Adapting Multilingual LLMs to Low-Resource Languages with Knowledge Graphs via Adapters
Daniil Gurgurov, Mareike Hartmann, Simon Ostermann
TL;DR
The paper tackles improving sentiment analysis and named entity recognition in eight low-resource languages by injecting graph knowledge from ConceptNet and Wikipedia into multilingual LLMs via a modular adapter framework. It adopts a MAD-X–inspired architecture with language adapters, task adapters, and Adapter Fusion to combine sources, training with MLM, full-word MLM, and a targeted MLM objective to connect multilingual concepts. Empirical results show notable SA gains in several languages and more variable improvements for NER, with benefits influenced by data availability and whether languages are present in pretraining data. The work demonstrates the potential and limits of graph-based knowledge injection for low-resource languages and provides code for reproducibility and further exploration.
Abstract
This paper explores the integration of graph knowledge from linguistic ontologies into multilingual Large Language Models (LLMs) using adapters to improve performance for low-resource languages (LRLs) in sentiment analysis (SA) and named entity recognition (NER).

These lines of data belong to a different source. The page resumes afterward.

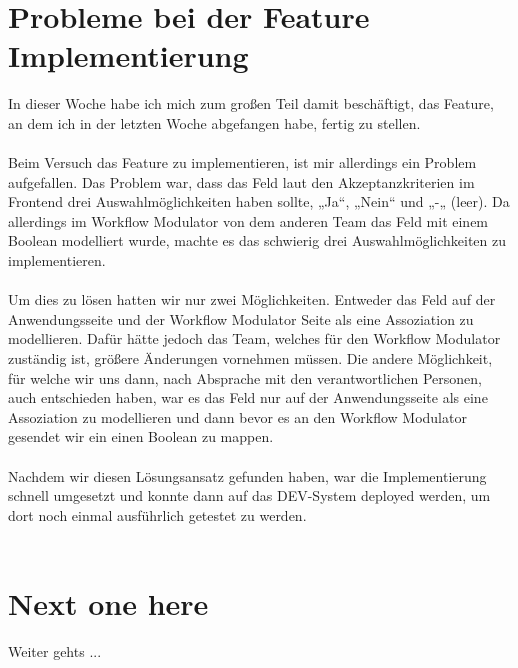 \section{Probleme bei der Feature Implementierung}
In dieser Woche habe ich mich zum großen Teil damit beschäftigt, das Feature, an dem ich in der letzten Woche abgefangen habe, fertig zu stellen. \\\\
Beim Versuch das Feature zu implementieren, ist mir allerdings ein Problem aufgefallen. Das Problem war, dass das Feld laut den Akzeptanzkriterien im Frontend drei Auswahlmöglichkeiten haben sollte, „Ja“, „Nein“ und „-„ (leer). Da allerdings im Workflow Modulator von dem anderen Team das Feld mit einem Boolean modelliert wurde, machte es das schwierig drei Auswahlmöglichkeiten zu implementieren. \\\\
Um dies zu lösen hatten wir nur zwei Möglichkeiten. Entweder das Feld auf der Anwendungsseite und der Workflow Modulator Seite als eine Assoziation zu modellieren. Dafür hätte jedoch das Team, welches für den Workflow Modulator zuständig ist, größere Änderungen vornehmen müssen. Die andere Möglichkeit, für welche wir uns dann, nach Absprache mit den verantwortlichen Personen, auch entschieden haben, war es das Feld nur auf der Anwendungsseite als eine Assoziation zu modellieren und dann bevor es an den Workflow Modulator gesendet wir ein einen Boolean zu mappen. \\\\
Nachdem wir diesen Lösungsansatz gefunden haben, war die Implementierung schnell umgesetzt und konnte dann auf das DEV-System deployed werden, um dort noch einmal ausführlich getestet zu werden. \\\\

\section{Next one here}
Weiter gehts ...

Building upon successful parameter-efficient fine-tuning techniques, such as K-ADAPTER and MAD-X, we propose a similar approach for incorporating knowledge from multilingual graphs, connecting concepts in various languages with each other through linguistic relationships, into multilingual LLMs for LRLs. Specifically, we focus on eight LRLs -- Maltese, Bulgarian, Indonesian, Nepali, Javanese, Uyghur, Tibetan, and Sinhala -- and employ language-specific adapters fine-tuned on data extracted from the language-specific section of ConceptNet, aiming to enable knowledge transfer across the languages covered by the knowledge graph. We compare various fine-tuning objectives, including standard Masked Language Modeling (MLM), MLM with full-word masking, and MLM with targeted masking, to analyse their effectiveness in learning and integrating the extracted graph data. Through empirical evaluation on language-specific tasks, we assess how structured graph knowledge affects the performance of multilingual LLMs for LRLs in SA and NER, providing insights into the potential benefits of adapting language models for low-resource scenarios.